Stored data
########

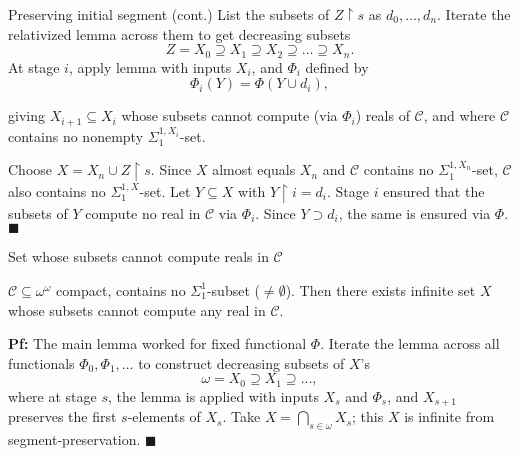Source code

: \begin{frame}{Preserving initial segment (cont.)}
  List the subsets of $Z\restriction s$ as $d_0,\ldots,d_n$. Iterate the
  relativized lemma across them to get decreasing subsets
  \[Z=X_0 \supseteq X_1 \supseteq X_2 \supseteq\ldots \supseteq X_n.\]
  At stage $i$, apply lemma with inputs $X_i$, and $\Phi_i$ defined by
  \[\Phi_i(Y) =\Phi(Y\cup d_i),\]

  giving $X_{i+1}\subseteq X_i$ whose subsets cannot compute (via
  $\Phi_i$) reals of $\mathcal{C}$, and where $\mathcal{C}$ contains no
  nonempty $\Sigma_1^{1,X_i}$-set.

  \vspace{1em}
  Choose $X=X_n\cup Z\restriction s$. Since $X$ almost equals $X_n$ and
  $\mathcal{C}$ contains no $\Sigma_1^{1,X_n}$-set, $\mathcal{C}$ also
  contains no $\Sigma_1^{1,X}$-set. Let $Y\subseteq X$ with $Y\restriction
  i=d_i$. Stage $i$ ensured that the subsets of $Y$ compute no real in
  $\mathcal{C}$ via $\Phi_i$. Since $Y\supset d_i$, the same is ensured via
  $\Phi$. $\blacksquare$
\end{frame}

\begin{frame}{Set whose subsets cannot compute reals in $\mathcal{C}$}
  \begin{main-thm*}
    $\mathcal{C}\subseteq\omega^\omega$ compact, contains no
    $\Sigma_1^1$-subset ($\neq\emptyset$). Then there exists infinite set
    $X$ whose subsets cannot compute any real in $\mathcal{C}$.
  \end{main-thm*}

  \vspace{1em}
  \textbf{Pf:} The main lemma worked for fixed functional $\Phi$. Iterate
  the lemma across all functionals $\Phi_0,\Phi_1,\ldots$ to construct
  decreasing subsets of $X$'s
  \[\omega= X_0\supseteq X_1\supseteq\ldots,\]
  where at stage $s$, the lemma is applied with inputs $X_s$ and
  $\Phi_s$, and $X_{s+1}$ preserves the first $s$-elements of $X_s$. Take
  $X=\bigcap_{s\in\omega}X_s$; this $X$ is infinite from
  segment-preservation. $\blacksquare$
\end{frame}
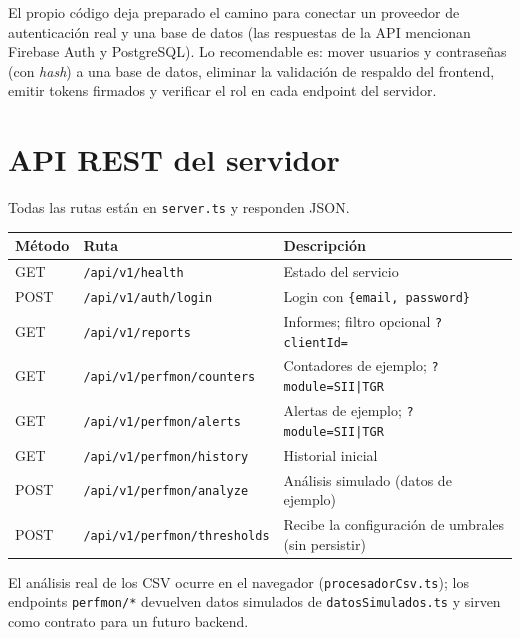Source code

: \documentclass[11pt,a4paper]{article}
\newcommand{\ruta}[1]{\texttt{#1}}
\begin{document}
\begin{nota}
El propio código deja preparado el camino para conectar un proveedor de autenticación
real y una base de datos (las respuestas de la API mencionan Firebase Auth y
PostgreSQL). Lo recomendable es: mover usuarios y contraseñas (con \emph{hash}) a una
base de datos, eliminar la validación de respaldo del frontend, emitir tokens firmados y
verificar el rol en cada endpoint del servidor.
\end{nota}

\section{API REST del servidor}

Todas las rutas están en \ruta{server.ts} y responden JSON.

\begin{center}
\begin{tabularx}{\linewidth}{llX}
\toprule
\textbf{Método} & \textbf{Ruta} & \textbf{Descripción} \\
\midrule
GET  & \texttt{/api/v1/health}            & Estado del servicio \\
POST & \texttt{/api/v1/auth/login}        & Login con \texttt{\{email, password\}} \\
GET  & \texttt{/api/v1/reports}           & Informes; filtro opcional \texttt{?clientId=} \\
GET  & \texttt{/api/v1/perfmon/counters}  & Contadores de ejemplo; \texttt{?module=SII|TGR} \\
GET  & \texttt{/api/v1/perfmon/alerts}    & Alertas de ejemplo; \texttt{?module=SII|TGR} \\
GET  & \texttt{/api/v1/perfmon/history}   & Historial inicial \\
POST & \texttt{/api/v1/perfmon/analyze}   & Análisis simulado (datos de ejemplo) \\
POST & \texttt{/api/v1/perfmon/thresholds}& Recibe la configuración de umbrales (sin persistir) \\
\bottomrule
\end{tabularx}
\end{center}

\begin{nota}
El análisis real de los CSV ocurre en el navegador
(\ruta{procesadorCsv.ts}); los endpoints \texttt{perfmon/*} devuelven datos simulados de
\ruta{datosSimulados.ts} y sirven como contrato para un futuro backend.
\end{nota}
\end{document}

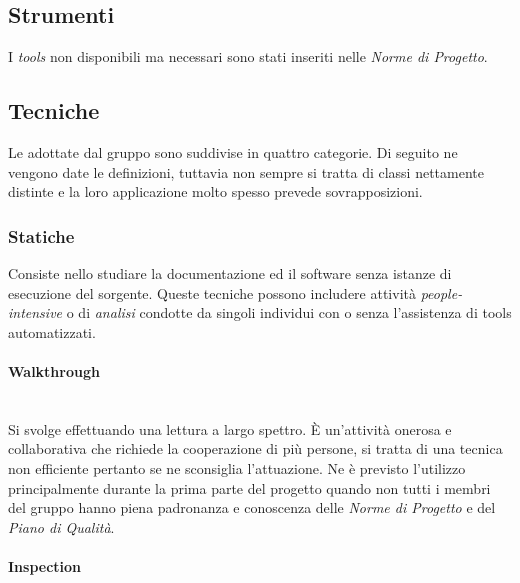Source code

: 	\subsection{Strumenti}
		I \emph{tools} non disponibili ma necessari sono stati inseriti nelle \emph{Norme di Progetto}. %
\fi

	\subsection{Tecniche}

	Le  adottate dal gruppo sono suddivise in quattro categorie. Di seguito ne vengono date le definizioni, tuttavia non sempre si tratta di classi nettamente distinte e la loro applicazione molto spesso prevede sovrapposizioni.
	
		\subsubsection{Statiche}

		Consiste nello studiare la documentazione ed il software senza istanze di esecuzione del sorgente. Queste tecniche possono includere attività \emph{people-intensive} o di \emph{analisi} condotte da singoli individui con o senza l'assistenza di tools automatizzati.

			\paragraph{Walkthrough} \mbox{} \\
			
			Si svolge effettuando una lettura a largo spettro. È un'attività onerosa e collaborativa che richiede la cooperazione di più persone, si tratta di una tecnica non efficiente pertanto se ne sconsiglia l'attuazione. Ne è previsto l'utilizzo principalmente durante la prima parte del progetto quando non tutti i membri del gruppo hanno piena padronanza e conoscenza delle \emph{Norme di Progetto} e del \emph{Piano di Qualità}.

			\paragraph{Inspection} \mbox{} \\
			\label{anomaliefrequenti}

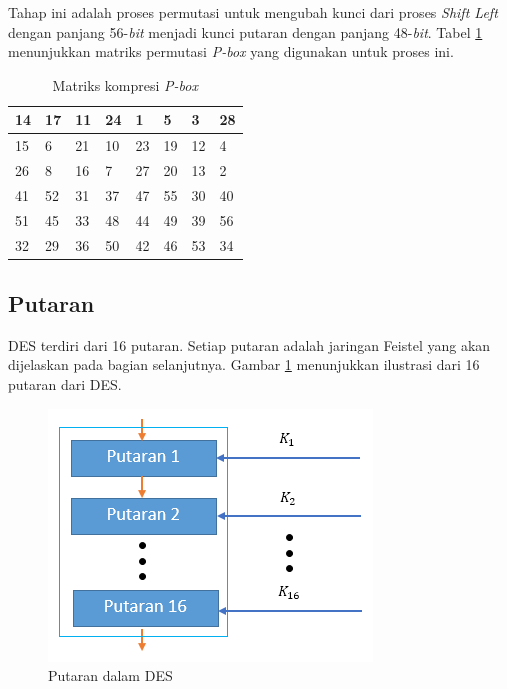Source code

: Tahap ini adalah proses permutasi untuk mengubah kunci dari proses \textit{Shift Left} dengan panjang 56-\textit{bit} menjadi kunci putaran dengan panjang 48-\textit{bit}. Tabel \ref{table:kompresi_p} menunjukkan matriks permutasi\textit{ P-box} yang digunakan untuk proses ini.

\begin{table}[H]
	\begin{center}
		\caption{Matriks kompresi \textit{P-box}}\label{table:kompresi_p}
		\begin{tabular}{|l|l|l|l|l|l|l|l|}
				\hline
				14	&	17	&	11	&	24	&	1	&	5	&	3	&	28	\\ \hline
				15	&	6	&	21	&	10	&	23	&	19	&	12	&	4	\\ \hline
				26	&	8	&	16	&	7	&	27	&	20	&	13	&	2	\\ \hline
				41	&	52	&	31	&	37	&	47	&	55	&	30	&	40	\\ \hline
				51	&	45	&	33	&	48	&	44	&	49	&	39	&	56	\\ \hline
				32	&	29	&	36	&	50	&	42	&	46	&	53	&	34	\\ \hline
		\end{tabular}
	\end{center}
\end{table}

\subsection{Putaran}

DES terdiri dari 16 putaran. Setiap putaran adalah jaringan Feistel yang akan dijelaskan pada bagian selanjutnya. Gambar \ref{fig:putarandes} menunjukkan ilustrasi dari 16 putaran dari DES.

\begin{figure}[H]
	\includegraphics[scale=0.8]{Gambar/putaran_des}
	\centering
	\caption{Putaran dalam DES}\label{fig:putarandes}
\end{figure}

########

| Exercise description |
Pick each line holding "infinite" out of the entries above and return it.

| Output of the exercise |
    $\Sigma_1^1$-subset ($\neq\emptyset$). Then there exists infinite set
  $X=\bigcap_{s\in\omega}X_s$; this $X$ is infinite from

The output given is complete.